Faith, hope, charity, these three; but the greatest of these is charity.

Comments

  • Ark_Welder
    Ark_Welder Posts: 1,878 Forumite
    Are financial advisors/fund managers harming your returns?

    Probably not as much as the mamangement of publicy-quoted companies that are rewarded by the over-use of stock options due to performance targets that are mediocre, and that are enhanced by the use of share buybacks that leave the management eventually owning a higher proportion of the company.
    Living for tomorrow might mean that you survive the day after.
    It is always different this time. The only thing that is the same is the outcome.
    Portfolios are like personalities - one that is balanced is usually preferable.



  • Loughton_Monkey
    Loughton_Monkey Posts: 8,913 Forumite
    Part of the Furniture Combo Breaker Hung up my suit!
    'Boy Buffet' does talk some sense, and there's little to disagree with in the snippet above. But it merely scratches the surface, and tends to ignore (typical for Americans) that for the vast majority of the period 1899 to 1999, that the 'Gotrocks' are immune from foreign competition.

    These days, the 'Gotrocks' have many more 'frictional' strains to put up with:
    • Ever increasing taxation - to rape any profits and spend them on breastfeeding co-ordinators, 'deputy assistant executive road sign positioning liaison officers', and to double the salary package of council leaders......
    • Ever increasing demands to increase exponentially the number of unproductive staff in HR, legal, and PR functions as they are required to prove that the redundancy of every disabled, black, Bangladshi-born, female is exactly to proportional to the similar statistic on over-50 white males born in Wales. And to defend any legal action if it isn't. And to explain to the media how repsonsible they are despite share price tumbling.
    • The increasingly large salaries they have to pay to staff, who, themselves are increasingly taxed to pay so-called 'disability benefit' to thousands of claimants who can't walk across a doctor's floor, but nevertheless can play a good game of football every Saturday, and to shell out another £5K every time a sentimental unmarried mother wishes to hear the patter of tiny feet for the fifth time....
    • Increased competition every time the car factory down the road is 'rescued' by Toyota or Kia, or other businesses rely on Tata or Sony to keep it open to sell goods to the population with profits going abroad.....
    OK, a bit simplistically put, but you get the idea......
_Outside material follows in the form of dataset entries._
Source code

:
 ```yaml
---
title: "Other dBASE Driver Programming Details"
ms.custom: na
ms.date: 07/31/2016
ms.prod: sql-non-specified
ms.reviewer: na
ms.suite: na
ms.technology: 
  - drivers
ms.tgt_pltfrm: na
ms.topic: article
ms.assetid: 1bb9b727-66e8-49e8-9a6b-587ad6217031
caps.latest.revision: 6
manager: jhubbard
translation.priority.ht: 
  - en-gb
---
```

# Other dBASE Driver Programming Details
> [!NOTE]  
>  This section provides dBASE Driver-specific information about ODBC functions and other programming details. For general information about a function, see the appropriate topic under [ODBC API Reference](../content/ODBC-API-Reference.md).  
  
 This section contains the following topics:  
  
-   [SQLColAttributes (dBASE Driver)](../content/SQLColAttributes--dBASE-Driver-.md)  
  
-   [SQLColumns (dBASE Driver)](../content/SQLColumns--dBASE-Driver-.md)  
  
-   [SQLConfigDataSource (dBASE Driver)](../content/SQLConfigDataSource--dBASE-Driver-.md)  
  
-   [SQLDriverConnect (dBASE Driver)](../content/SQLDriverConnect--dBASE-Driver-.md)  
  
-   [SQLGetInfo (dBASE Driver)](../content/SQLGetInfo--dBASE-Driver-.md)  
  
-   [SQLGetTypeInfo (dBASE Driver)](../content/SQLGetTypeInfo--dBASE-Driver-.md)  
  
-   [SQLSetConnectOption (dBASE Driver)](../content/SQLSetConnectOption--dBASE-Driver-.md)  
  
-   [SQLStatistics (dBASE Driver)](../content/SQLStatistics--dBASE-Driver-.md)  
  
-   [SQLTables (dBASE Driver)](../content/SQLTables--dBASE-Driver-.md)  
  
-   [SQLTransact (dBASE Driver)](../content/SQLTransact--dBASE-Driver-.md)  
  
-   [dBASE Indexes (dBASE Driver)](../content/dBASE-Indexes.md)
    The Gotrocks can refuse to pay helpers if they wish. But I'm afraid the other 'baggage' is rather more compulsory.
  • IronWolf
    IronWolf Posts: 6,445 Forumite
    Part of the Furniture 1,000 Posts Name Dropper Combo Breaker
    Hey did another article about the US trade deficit, with another simple analogy of two islands which both farm food for themselves.
    Faith, hope, charity, these three; but the greatest of these is charity.
  • Now if you want a good argument for active management, I feel it essential to mention Invesco Perpetual High Income.......

    [Sorry. Must go. I need a drink].
  • fairleads
    fairleads Posts: 595 Forumite
    Hammer - nail - head.
    Nice one Ironwolf.
  • poacherp
    poacherp Posts: 1,696 Forumite
    darkpool wrote: »
    nice post IW. i've always thought managed funds etc were for 'tards.
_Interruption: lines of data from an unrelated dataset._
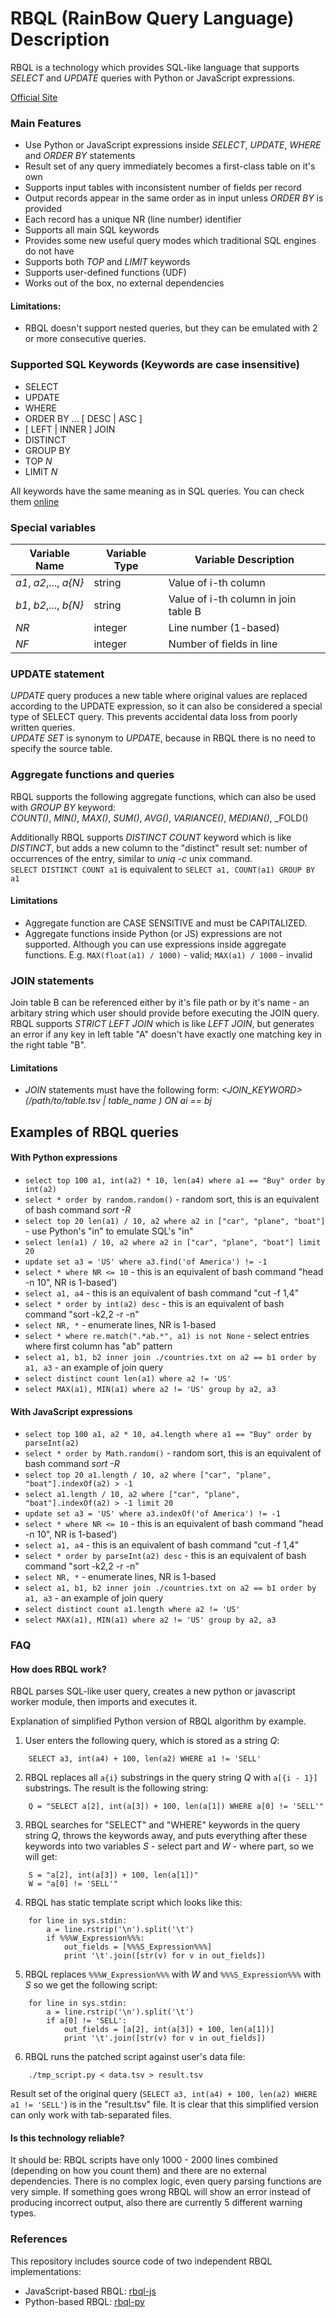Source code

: # RBQL (RainBow Query Language) Description

RBQL is a technology which provides SQL-like language that supports _SELECT_ and _UPDATE_ queries with Python or JavaScript expressions.  

[Official Site](https://rbql.org/)

### Main Features

* Use Python or JavaScript expressions inside _SELECT_, _UPDATE_, _WHERE_ and _ORDER BY_ statements
* Result set of any query immediately becomes a first-class table on it's own
* Supports input tables with inconsistent number of fields per record
* Output records appear in the same order as in input unless _ORDER BY_ is provided
* Each record has a unique NR (line number) identifier
* Supports all main SQL keywords
* Provides some new useful query modes which traditional SQL engines do not have
* Supports both _TOP_ and _LIMIT_ keywords
* Supports user-defined functions (UDF)
* Works out of the box, no external dependencies

#### Limitations:

* RBQL doesn't support nested queries, but they can be emulated with 2 or more consecutive queries.

### Supported SQL Keywords (Keywords are case insensitive)

* SELECT
* UPDATE
* WHERE
* ORDER BY ... [ DESC | ASC ]
* [ LEFT | INNER ] JOIN
* DISTINCT
* GROUP BY
* TOP _N_
* LIMIT _N_

All keywords have the same meaning as in SQL queries. You can check them [online](https://www.w3schools.com/sql/default.asp)  


### Special variables

| Variable Name            | Variable Type | Variable Description                 |
|--------------------------|---------------|--------------------------------------|
| _a1_, _a2_,..., _a{N}_   |string         | Value of i-th column                 |
| _b1_, _b2_,..., _b{N}_   |string         | Value of i-th column in join table B |
| _NR_                     |integer        | Line number (1-based)                |
| _NF_                     |integer        | Number of fields in line             |


### UPDATE statement

_UPDATE_ query produces a new table where original values are replaced according to the UPDATE expression, so it can also be considered a special type of SELECT query. This prevents accidental data loss from poorly written queries.  
_UPDATE SET_ is synonym to _UPDATE_, because in RBQL there is no need to specify the source table.  


### Aggregate functions and queries

RBQL supports the following aggregate functions, which can also be used with _GROUP BY_ keyword:  
_COUNT()_, _MIN()_, _MAX()_, _SUM()_, _AVG()_, _VARIANCE()_, _MEDIAN()_, _FOLD()  

Additionally RBQL supports _DISTINCT COUNT_ keyword which is like _DISTINCT_, but adds a new column to the "distinct" result set: number of occurrences of the entry, similar to _uniq -c_ unix command.  
`SELECT DISTINCT COUNT a1` is equivalent to `SELECT a1, COUNT(a1) GROUP BY a1`  

#### Limitations

* Aggregate function are CASE SENSITIVE and must be CAPITALIZED.
* Aggregate functions inside Python (or JS) expressions are not supported. Although you can use expressions inside aggregate functions.
  E.g. `MAX(float(a1) / 1000)` - valid; `MAX(a1) / 1000` - invalid


### JOIN statements

Join table B can be referenced either by it's file path or by it's name - an arbitary string which user should provide before executing the JOIN query.  
RBQL supports _STRICT LEFT JOIN_ which is like _LEFT JOIN_, but generates an error if any key in left table "A" doesn't have exactly one matching key in the right table "B".  

#### Limitations

* _JOIN_ statements must have the following form: _<JOIN\_KEYWORD> (/path/to/table.tsv | table_name ) ON ai == bj_  



## Examples of RBQL queries

#### With Python expressions

* `select top 100 a1, int(a2) * 10, len(a4) where a1 == "Buy" order by int(a2)`
* `select * order by random.random()` - random sort, this is an equivalent of bash command _sort -R_
* `select top 20 len(a1) / 10, a2 where a2 in ["car", "plane", "boat"]` - use Python's "in" to emulate SQL's "in"
* `select len(a1) / 10, a2 where a2 in ["car", "plane", "boat"] limit 20`
* `update set a3 = 'US' where a3.find('of America') != -1`
* `select * where NR <= 10` - this is an equivalent of bash command "head -n 10", NR is 1-based')
* `select a1, a4` - this is an equivalent of bash command "cut -f 1,4"
* `select * order by int(a2) desc` - this is an equivalent of bash command "sort -k2,2 -r -n"
* `select NR, *` - enumerate lines, NR is 1-based
* `select * where re.match(".*ab.*", a1) is not None` - select entries where first column has "ab" pattern
* `select a1, b1, b2 inner join ./countries.txt on a2 == b1 order by a1, a3` - an example of join query
* `select distinct count len(a1) where a2 != 'US'`
* `select MAX(a1), MIN(a1) where a2 != 'US' group by a2, a3`

#### With JavaScript expressions

* `select top 100 a1, a2 * 10, a4.length where a1 == "Buy" order by parseInt(a2)`
* `select * order by Math.random()` - random sort, this is an equivalent of bash command _sort -R_
* `select top 20 a1.length / 10, a2 where ["car", "plane", "boat"].indexOf(a2) > -1`
* `select a1.length / 10, a2 where ["car", "plane", "boat"].indexOf(a2) > -1 limit 20`
* `update set a3 = 'US' where a3.indexOf('of America') != -1`
* `select * where NR <= 10` - this is an equivalent of bash command "head -n 10", NR is 1-based')
* `select a1, a4` - this is an equivalent of bash command "cut -f 1,4"
* `select * order by parseInt(a2) desc` - this is an equivalent of bash command "sort -k2,2 -r -n"
* `select NR, *` - enumerate lines, NR is 1-based
* `select a1, b1, b2 inner join ./countries.txt on a2 == b1 order by a1, a3` - an example of join query
* `select distinct count a1.length where a2 != 'US'`
* `select MAX(a1), MIN(a1) where a2 != 'US' group by a2, a3`


### FAQ

#### How does RBQL work?

RBQL parses SQL-like user query, creates a new python or javascript worker module, then imports and executes it.

Explanation of simplified Python version of RBQL algorithm by example.
1. User enters the following query, which is stored as a string _Q_:
```
    SELECT a3, int(a4) + 100, len(a2) WHERE a1 != 'SELL'
```
2. RBQL replaces all `a{i}` substrings in the query string _Q_ with `a[{i - 1}]` substrings. The result is the following string:
```
    Q = "SELECT a[2], int(a[3]) + 100, len(a[1]) WHERE a[0] != 'SELL'"
```

3. RBQL searches for "SELECT" and "WHERE" keywords in the query string _Q_, throws the keywords away, and puts everything after these keywords into two variables _S_ - select part and _W_ - where part, so we will get:
```
    S = "a[2], int(a[3]) + 100, len(a[1])"
    W = "a[0] != 'SELL'"
```

4. RBQL has static template script which looks like this:
```
    for line in sys.stdin:
        a = line.rstrip('\n').split('\t')
        if %%%W_Expression%%%:
            out_fields = [%%%S_Expression%%%]
            print '\t'.join([str(v) for v in out_fields])
```

5. RBQL replaces `%%%W_Expression%%%` with _W_ and `%%%S_Expression%%%` with _S_ so we get the following script:
```
    for line in sys.stdin:
        a = line.rstrip('\n').split('\t')
        if a[0] != 'SELL':
            out_fields = [a[2], int(a[3]) + 100, len(a[1])]
            print '\t'.join([str(v) for v in out_fields])
```

6. RBQL runs the patched script against user's data file: 
```
    ./tmp_script.py < data.tsv > result.tsv
```
Result set of the original query (`SELECT a3, int(a4) + 100, len(a2) WHERE a1 != 'SELL'`) is in the "result.tsv" file.
It is clear that this simplified version can only work with tab-separated files.


#### Is this technology reliable?

It should be: RBQL scripts have only 1000 - 2000 lines combined (depending on how you count them) and there are no external dependencies.
There is no complex logic, even query parsing functions are very simple. If something goes wrong RBQL will show an error instead of producing incorrect output, also there are currently 5 different warning types.


### References

This repository includes source code of two independent RBQL implementations:

* JavaScript-based RBQL: [rbql-js](https://github.com/mechatroner/rbql-js)
* Python-based RBQL: [rbql-py](https://github.com/mechatroner/rbql-py)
    i just bet some simpleton will mention "perpetual high income" in this thread as an argument for active management.

    The 'simpleton' has already mentioned it!! ;)
  • Loughton_Monkey
    Loughton_Monkey Posts: 8,913 Forumite
    Part of the Furniture Combo Breaker Hung up my suit!
    poacherp wrote: »
    The 'simpleton' has already mentioned it!! ;)

    I mention a lot of things. Just by coincidence, here's one of them (written before my post above):
    Indeed. As I have learned recently, irony and metaphors are not readily understood on these forums. I blame the army of 'school curriculum review and consultancy co-ordination assistants' for not having the subject of 'irony' taught in schools.